(Additional contribution by Dan Charlson & Amy Vandergon)
Structuring data so it can be easily interpreted and transported is critical for modern digital music infrastructures. The most common structured data solutions are called Markup Languages, which take an exceptionally simple approach to structure.
Markup languages simply mark sections of a document (hence “markup”) with a descriptive label called a “tag.” These tags are then used by other software to properly display or ingest that data.
Markup languages typically consist of regular words rather than code syntax and symbols. This makes them more user-friendly, often possible to interpret by eye alone. The two most popular markup languages are HTML and XML. XML is also known by its long-form name: eXtensible Markup Language.
What is XML?
Markup languages don’t actually perform operations. Their job is to describe and organize data for software that understands those descriptions, and can execute the data. HTML is made up of tags (<head>, <body>, <div>, <p>, etc) that were agreed upon when the language was built. Every HTML developer must use only these tags to categorize data, or the software built to interpret and display the data (web browsers) will not render the elements correctly.
XML differs in that it allows a developer to create any tag they like. This is why it is known as extensible. XML developers are not limited to a predefined set of tags to describe elements of data. Data can be organized with any tag imaginable. While XML resembles HTML, its data structuring potential is far greater. In a sense, XML is a framework that allows you to create your own language for describing and transporting data.
Computer systems often contain data in incompatible formats. To move data between these systems, large amounts must be converted and incompatible data is often lost. Industries, organizations, and developer communities agree on XML specifications or standards for this reason. This makes the creation of compatible software programs easy, regardless of how they’re built or where they’re situated.
XML is a common choice for exporting structured data and for sharing data between programs or companies.

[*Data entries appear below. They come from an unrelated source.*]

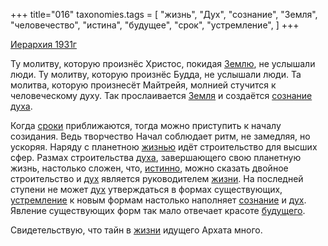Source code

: +++
title="016"
taxonomies.tags = [
 "жизнь",
 "Дух",
 "сознание",
 "Земля",
 "человечество",
 "истина",
 "будущее",
 "срок",
 "устремление",
]
+++

[Иерархия 1931г](/agni/1931)

Ту молитву, которую произнёс Христос, покидая [Землю](/tags/[Земля](/tags/Земля)), не услышали люди. Ту молитву, которую произнёс Будда, не услышали люди. Та молитва, которую произнесёт Майтрейя, молнией стучится к человеческому духу. Так прослаивается [Земля](/tags/Земля) и создаётся [сознание](/tags/сознание) [духа](/tags/Дух).   

Когда [сроки](/tags/срок) приближаются, тогда можно приступить к началу созидания. Ведь творчество Начал соблюдает ритм, не замедляя, но ускоряя. Наряду с планетною [жизнью](/tags/жизнь) идёт строительство для высших сфер. Размах строительства [духа](/tags/Дух), завершающего свою планетную жизнь, настолько сложен, что, [истинно](/tags/истина), можно сказать двойное строительство и [дух](/tags/Дух) является руководителем [жизни](/tags/жизнь). На последней ступени не может [дух](/tags/Дух) утверждаться в формах существующих, [устремление](/tags/устремление) к новым формам настолько наполняет [сознание](/tags/сознание) и [дух](/tags/Дух). Явление существующих форм так мало отвечает красоте [будущего](/tags/будущее).   

Свидетельствую, что тайн в [жизни](/tags/жизнь) идущего Архата много.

How does XML service digital music?
Let’s say Company A wants to send Company B information about a new music album. If they were using email, Company A would simply write the information down in an easy-to-understand human format. Company B could then take that information and enter it properly into their system.
Title – Album Title
Artist – Album Artist
Track 1 – Track Name
Track 2 – Track Name
Track 3 – …
But—what if Company A wanted to send the information from their system directly into Company B’s system? Since the systems are almost certainly not compatible, there must be an intermediary step where the data is re-written in a common language. This is where XML comes in. The two companies agree on a set of XML tags and their hierarchy (referred to as a “schema”), then map those values to their own systems. It may look something like this:
While to a human the data looks virtually identical, digital systems can process data written in a common tongue much more easily. XML allows digital music services to transmit and synchronize massive amounts of content information between incompatible systems easily and accurately.
How does MediaNet use XML?
As shown above, XML is a critical part of digital music data delivery to MediaNet. Without XML feeds, content data being added to or updated in our library would require large databases or spreadsheets. Each addition (or batch of additions) would require a human to package it and send it to us, where another human would then integrate it into our system.
Thanks to XML, this is not necessary. Every time a new piece of data needs to be added to the MediaNet catalog by our Content Partners, it is simply added to the feed and picked up by our system.
MediaNet maintains its own sophisticated XML content ingestion schema. It consists of over 30 top-level elements, expanded into 100s of metadata sub-values indicating data points such as rights, territory, currency, and usage for every track, album, artist, and composer. All told, a typical album can consist of more than 3,000 lines of XML markup—information that ensures data is ingested into our systems accurately and completely.
What challenges does XML pose?
While the beauty of XML is its dead-simple nature, that doesn’t mean there aren’t challenges in using it. Beyond the inherent possibility of coding errors, the most common XML challenge is also one of its most useful features: automation.
Using XML with custom software platforms means the schema must be agreed upon at both ends of the feed. Both tags and the acceptable values inside these tags are built into the automated software that receives them. This automation can easily be tripped up if the XML schema or acceptable values are improperly entered.
Most systems require XML information to be two things:
- Well-formed – meaning that it adheres to the XML spec itself
- Valid – that it properly follows the schema
Errors in either of these categories can cause XML data transfers to stutter or fail entirely.
How does MediaNet help solve those challenges?
Such automation and data input errors can, but don’t have to, halt or destroy XML data transport. MediaNet uses a 3-part system to resolve feed errors, enhance data, and keep transports running smoothly:
- Erroneous data is identified and filtered from the feed into a separate error queue, leaving the rest of the feed free to ingest into our system.
- Our Content Operations Team prioritizes and manages our error queue daily to avoid long-stay metadata errors, and resolves many in the process.
- Our Rights Management Team manually uncovers and verifies additional information and data to ensure rich, accurate entries.
While our systems are automated by using the most effective language for collaborative data exchange, ensuring the highest possible quality of data still requires a human touch.
MediaNet’s data is the cleanest, most accurate data in the music industry because our database is built on an unbeatable combination of enterprise technology and human intuition. We are almost always able to resolve XML feed errors without any need for Content Partner involvement.
XML is the humble technology that drives many of the most successful digital music technologies. Digital music infrastructure costs would rise dramatically without it. The degree of difficulty for integrating systems would increase.
Most importantly, the extensibility of digital music systems to flex and change with need would disappear.